August 1, 2023 | By Gerald Ondrey

For intelligent textiles to function effectively, they need to be strong, stretchable and electrically conductive. However, fabricating fibers that possess these three properties has been challenging.

Drawing inspiration from how spiders spin silk to make webs, an international team of researchers has developed a method of producing soft fibers that possess these three key properties. The study — led by assistant professor Tan Swee Ching from the Dept. of Materials Science and Engineering under the National University of Singapore (NUS; College of Design and Engineering — was reported in a recent issue of Nature Electronics.

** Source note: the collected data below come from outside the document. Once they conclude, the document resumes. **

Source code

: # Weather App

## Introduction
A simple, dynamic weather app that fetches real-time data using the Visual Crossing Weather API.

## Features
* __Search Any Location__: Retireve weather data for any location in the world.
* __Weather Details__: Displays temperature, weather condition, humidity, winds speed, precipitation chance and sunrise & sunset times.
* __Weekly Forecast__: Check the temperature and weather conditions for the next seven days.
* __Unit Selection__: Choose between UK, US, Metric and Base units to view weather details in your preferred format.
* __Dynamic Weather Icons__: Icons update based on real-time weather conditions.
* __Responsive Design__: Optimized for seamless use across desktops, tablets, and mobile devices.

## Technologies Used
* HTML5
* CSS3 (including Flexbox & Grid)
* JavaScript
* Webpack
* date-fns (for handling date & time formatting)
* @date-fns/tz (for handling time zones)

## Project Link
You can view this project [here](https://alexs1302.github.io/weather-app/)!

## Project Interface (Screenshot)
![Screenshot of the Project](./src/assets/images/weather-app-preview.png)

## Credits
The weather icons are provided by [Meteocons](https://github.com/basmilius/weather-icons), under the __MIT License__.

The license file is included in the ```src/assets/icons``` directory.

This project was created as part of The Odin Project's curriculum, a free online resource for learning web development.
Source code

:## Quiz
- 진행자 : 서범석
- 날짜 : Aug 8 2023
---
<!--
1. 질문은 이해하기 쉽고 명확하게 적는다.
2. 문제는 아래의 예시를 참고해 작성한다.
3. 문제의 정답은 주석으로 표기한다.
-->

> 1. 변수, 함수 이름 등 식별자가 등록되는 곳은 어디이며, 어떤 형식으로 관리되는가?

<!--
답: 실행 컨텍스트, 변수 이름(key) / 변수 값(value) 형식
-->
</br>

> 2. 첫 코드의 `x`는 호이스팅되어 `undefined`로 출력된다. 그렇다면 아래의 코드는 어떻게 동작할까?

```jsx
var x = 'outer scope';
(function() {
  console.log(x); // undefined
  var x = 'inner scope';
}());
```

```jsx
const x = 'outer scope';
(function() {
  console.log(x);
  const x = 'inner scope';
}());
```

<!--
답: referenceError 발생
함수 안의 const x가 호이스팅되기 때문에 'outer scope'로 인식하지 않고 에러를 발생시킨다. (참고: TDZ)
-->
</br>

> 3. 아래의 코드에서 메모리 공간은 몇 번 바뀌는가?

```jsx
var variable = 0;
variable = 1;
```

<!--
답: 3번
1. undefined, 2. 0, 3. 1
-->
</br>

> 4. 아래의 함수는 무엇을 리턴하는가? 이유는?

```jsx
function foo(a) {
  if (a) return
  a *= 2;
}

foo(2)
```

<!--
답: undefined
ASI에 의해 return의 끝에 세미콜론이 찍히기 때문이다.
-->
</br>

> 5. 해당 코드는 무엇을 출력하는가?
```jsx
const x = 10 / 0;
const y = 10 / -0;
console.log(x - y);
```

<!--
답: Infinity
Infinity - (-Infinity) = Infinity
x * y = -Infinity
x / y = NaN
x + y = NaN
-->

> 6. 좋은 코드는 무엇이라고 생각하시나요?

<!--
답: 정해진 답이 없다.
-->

Conventional spinning methods to fabricate synthetic fibers require high pressure, high energy input, large volumes of chemicals, and specialized equipment. Moreover, the resulting fibers typically have limited functions. In contrast, the spider-silk-spinning process forms strong and versatile fibers at room temperature and pressure. Two unique steps in spider-silk formation were identified that the team could mimic. The first is the change of a highly concentrated protein solution (silk dope) into a strand of fiber. The second step identified was that the arrangement of proteins within the dope changes when triggered by external factors to help separate the liquid portion from the silk dope, leaving the solid silk fibers. The team recreated the two steps and developed a new spinning process known as the phase separation-enabled ambient (PSEA) spinning approach.

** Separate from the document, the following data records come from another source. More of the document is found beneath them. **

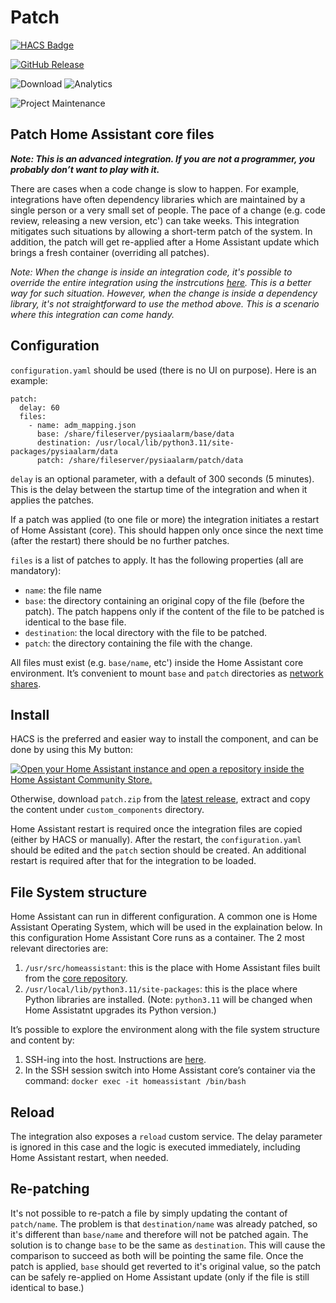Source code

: # Patch

[![HACS Badge](https://img.shields.io/badge/HACS-Default-31A9F4.svg?style=for-the-badge)](https://github.com/hacs/integration)

[![GitHub Release](https://img.shields.io/github/release/amitfin/patch.svg?style=for-the-badge&color=blue)](https://github.com/amitfin/patch/releases)

![Download](https://img.shields.io/github/downloads/amitfin/patch/total.svg?style=for-the-badge&color=blue) ![Analytics](https://img.shields.io/badge/dynamic/json?style=for-the-badge&color=blue&label=Analytics&suffix=%20Installs&cacheSeconds=15600&url=https://analytics.home-assistant.io/custom_integrations.json&query=$.patch.total)

![Project Maintenance](https://img.shields.io/badge/maintainer-Amit%20Finkelstein-blue.svg?style=for-the-badge)

## Patch Home Assistant core files
***Note: This is an advanced integration. If you are not a programmer, you probably don’t want to play with it.***

There are cases when a code change is slow to happen. For example, integrations have often dependency libraries which are maintained by a single person or a very small set of people. The pace of a change (e.g. code review, releasing a new version, etc') can take weeks. This integration mitigates such situations by allowing a short-term patch of the system. In addition, the patch will get re-applied after a Home Assistant update which brings a fresh container (overriding all patches).

_Note: When the change is inside an integration code, it's possible to override the entire integration using the instrcutions [here](https://developers.home-assistant.io/docs/development_tips/#test-core-integration-changes-in-your-production-home-assistant-environment). This is a better way for such situation. However, when the change is inside a dependency library, it's not straightforward to use the method above. This is a scenario where this integration can come handy._

## Configuration
`configuration.yaml` should be used (there is no UI on purpose). Here is an example:
```
patch:
  delay: 60
  files:
    - name: adm_mapping.json
      base: /share/fileserver/pysiaalarm/base/data
      destination: /usr/local/lib/python3.11/site-packages/pysiaalarm/data
      patch: /share/fileserver/pysiaalarm/patch/data
```

`delay` is an optional parameter, with a default of 300 seconds (5 minutes). This is the delay between the startup time of the integration and when it applies the patches.

If a patch was applied (to one file or more) the integration initiates a restart of Home Assistant (core). This should happen only once since the next time (after the restart) there should be no further patches.

`files` is a list of patches to apply. It has the following properties (all are mandatory):
- `name`: the file name
- `base`: the directory containing an original copy of the file (before the patch). The patch happens only if the content of the file to be patched is identical to the base file.
- `destination`: the local directory with the file to be patched.
- `patch`: the directory containing the file with the change.

All files must exist (e.g. `base/name`, etc') inside the Home Assistant core environment. It’s convenient to mount `base` and `patch` directories as [network shares](https://www.home-assistant.io/common-tasks/os#network-storage).

## Install
HACS is the preferred and easier way to install the component, and can be done by using this My button:

[![Open your Home Assistant instance and open a repository inside the Home Assistant Community Store.](https://my.home-assistant.io/badges/hacs_repository.svg)](https://my.home-assistant.io/redirect/hacs_repository/?owner=amitfin&repository=patch&category=integration)

Otherwise, download `patch.zip` from the [latest release](https://github.com/amitfin/patch/releases), extract and copy the content under `custom_components` directory.

Home Assistant restart is required once the integration files are copied (either by HACS or manually). After the restart, the `configuration.yaml` should be edited and the `patch` section should be created. An additional restart is required after that for the integration to be loaded.

## File System structure
Home Assistant can run in different configuration. A common one is Home Assistant Operating System, which will be used in the explaination below. In this configuration Home Assistant Core runs as a container. The 2 most relevant directories are:
1)	`/usr/src/homeassistant`: this is the place with Home Assistant files built from the [core repository]( https://github.com/home-assistant/core).
2)	`/usr/local/lib/python3.11/site-packages`: this is the place where Python libraries are installed. (Note: `python3.11` will be changed when Home Assistatnt upgrades its Python version.)

It’s possible to explore the environment along with the file system structure and content by:
1)	SSH-ing into the host. Instructions are [here](https://developers.home-assistant.io/docs/operating-system/debugging/).
2)	In the SSH session switch into Home Assistant core’s container via the command: `docker exec -it homeassistant /bin/bash`

## Reload
The integration also exposes a `reload` custom service. The delay parameter is ignored in this case and the logic is executed immediately, including Home Assistant restart, when needed.

## Re-patching
It's not possible to re-patch a file by simply updating the contant of `patch/name`. The problem is that `destination/name` was already patched, so it's different than `base/name` and therefore will not be patched again. The solution is to change `base` to be the same as `destination`. This will cause the comparison to succeed as both will be pointing the same file. Once the patch is applied, `base` should get reverted to it's original value, so the patch can be safely re-applied on Home Assistant update (only if the file is still identical to base.)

The soft fibers were spun from a viscous gel solution comprised of polyacrylonitrile (PAN) and silver ions (PANSion) dissolved in dimethylformamide. When the gel is pulled and spun under ambient conditions, the soft fiber forms. When exposed to air, water molecules in the air cause the liquid portion of the gel to separate from the solid portion of the gel — a phenomenon known as the nonsolvent vapor-induced phase-separation effect. The droplets are simply removed by gravity.